Todos eles constituem meios para a busca do consenso nas relações entre
Estado e Administração, nas relações entre entes públicos ou em relações
entre órgãos de um mesmo ente. Como meios, sua existência por si só
não garante consenso. É perfeitamente possível que eles estimulem até
dissensos em certos casos. Por isso, consensualização, consenso e
consensualidade jamais poderiam ser tomados como sinônimos. Consenso
significa consentimento recíproco; consensualidade indica o grau, maior
ou menor, de consenso na construção ou execução das políticas públicas.
Os dois termos apontam para resultados. Consensualização, por sua vez,
é movimento de transformação da Administração Pública e de seus
processos administrativos em favor da edificação de consensos.1
Essa diferenciação se mostra relevante para compreender o tema
em debate. A leniência nada mais é que um exemplar dos vários
instrumentos da administração consensual na modalidade contratual. Mas
não é só isso. Sua maior peculiaridade – e talvez fragilidade – reside em
sua relação essencial com os processos repressivos de polícia administrativa.
Juntamente com os acordos de cessação de prática infrativa, os acordos
de leniência representam o ponto mais delicado do movimento de
consensualização e de horizontalização da Administração Pública, na
medida em que se inserem em uma atividade tradicionalmente
verticalizada, em que o Estado costuma agir de modo unilateral,
monológico e pouco cooperativo diante do cidadão.

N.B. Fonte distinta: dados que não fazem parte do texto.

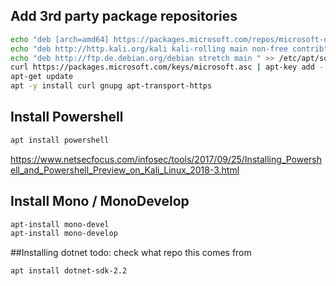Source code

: ## Add 3rd party package repositories
```bash
echo "deb [arch=amd64] https://packages.microsoft.com/repos/microsoft-debian-stretch-prod stretch main" > /etc/apt/sources.list
echo "deb http://http.kali.org/kali kali-rolling main non-free contrib" >> /etc/apt/sources.list
echo "deb http://ftp.de.debian.org/debian stretch main " >> /etc/apt/sources.list
curl https://packages.microsoft.com/keys/microsoft.asc | apt-key add -
apt-get update
apt -y install curl gnupg apt-transport-https
```

## Install Powershell
```bash
apt install powershell
```

https://www.netsecfocus.com/infosec/tools/2017/09/25/Installing_Powershell_and_Powershell_Preview_on_Kali_Linux_2018-3.html

## Install Mono / MonoDevelop
```bash
apt-install mono-devel
apt-install mono-develop
```

##Installing dotnet 
todo: check what repo this comes from
```bash
apt install dotnet-sdk-2.2
```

Há certas décadas seria impensável imaginar que uma autoridade
pública dialogaria com um infrator confesso, responsável por desvios
bilionários de recursos financeiros ou infrações econômicas com altíssimo
1 Em mais detalhes sobre o movimento de consensualização e também de processualização
e contratualização, Cf. MARRARA, Thiago (coord.). Direito administrativo:
transformações e tendências. São Paulo: Almedina, 2014, em geral.